Data shown:
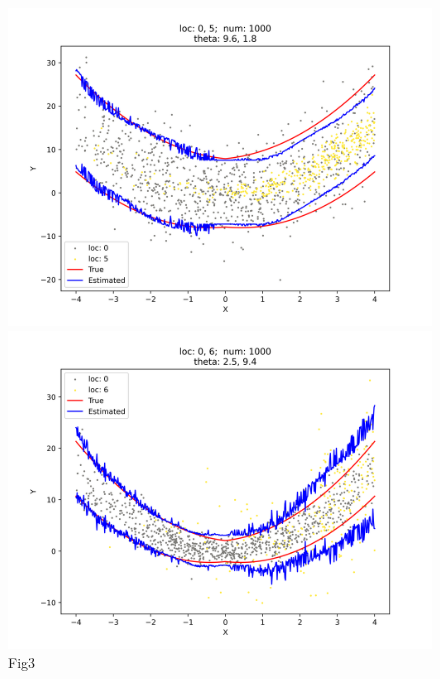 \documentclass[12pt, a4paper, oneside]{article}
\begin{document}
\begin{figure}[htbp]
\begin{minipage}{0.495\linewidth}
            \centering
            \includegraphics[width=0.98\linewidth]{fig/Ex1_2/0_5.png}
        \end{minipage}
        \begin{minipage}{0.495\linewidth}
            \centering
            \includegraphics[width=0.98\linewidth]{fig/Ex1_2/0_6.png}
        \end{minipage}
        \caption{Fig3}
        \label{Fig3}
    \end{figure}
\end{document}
--
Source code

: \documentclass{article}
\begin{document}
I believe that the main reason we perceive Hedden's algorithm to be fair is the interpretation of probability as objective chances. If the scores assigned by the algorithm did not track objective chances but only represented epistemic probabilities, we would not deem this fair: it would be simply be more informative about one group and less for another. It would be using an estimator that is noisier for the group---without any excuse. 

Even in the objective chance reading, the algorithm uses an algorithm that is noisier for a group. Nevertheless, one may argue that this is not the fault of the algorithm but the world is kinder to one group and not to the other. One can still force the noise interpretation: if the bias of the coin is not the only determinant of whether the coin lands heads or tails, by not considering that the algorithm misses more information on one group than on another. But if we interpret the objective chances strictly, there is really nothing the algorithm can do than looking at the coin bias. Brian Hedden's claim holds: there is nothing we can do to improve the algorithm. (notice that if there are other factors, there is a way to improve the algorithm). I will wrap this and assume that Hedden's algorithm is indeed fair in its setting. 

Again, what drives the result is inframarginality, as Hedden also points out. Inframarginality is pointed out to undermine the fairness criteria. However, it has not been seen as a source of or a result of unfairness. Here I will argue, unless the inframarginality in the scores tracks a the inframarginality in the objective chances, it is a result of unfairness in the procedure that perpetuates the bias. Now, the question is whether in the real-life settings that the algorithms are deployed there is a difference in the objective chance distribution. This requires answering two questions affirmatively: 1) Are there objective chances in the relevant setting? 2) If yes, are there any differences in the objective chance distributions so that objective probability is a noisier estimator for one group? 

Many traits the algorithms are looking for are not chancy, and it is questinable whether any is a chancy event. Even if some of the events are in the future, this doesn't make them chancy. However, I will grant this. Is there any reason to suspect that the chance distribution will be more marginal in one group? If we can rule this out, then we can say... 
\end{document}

Assignment: Only lines containing the string "However" are needed. Pull each of them out of the records above.

Answer section:
Again, what drives the result is inframarginality, as Hedden also points out. Inframarginality is pointed out to undermine the fairness criteria. However, it has not been seen as a source of or a result of unfairness. Here I will argue, unless the inframarginality in the scores tracks a the inframarginality in the objective chances, it is a result of unfairness in the procedure that perpetuates the bias. Now, the question is whether in the real-life settings that the algorithms are deployed there is a difference in the objective chance distribution. This requires answering two questions affirmatively: 1) Are there objective chances in the relevant setting? 2) If yes, are there any differences in the objective chance distributions so that objective probability is a noisier estimator for one group? 
Many traits the algorithms are looking for are not chancy, and it is questinable whether any is a chancy event. Even if some of the events are in the future, this doesn't make them chancy. However, I will grant this. Is there any reason to suspect that the chance distribution will be more marginal in one group? If we can rule this out, then we can say... 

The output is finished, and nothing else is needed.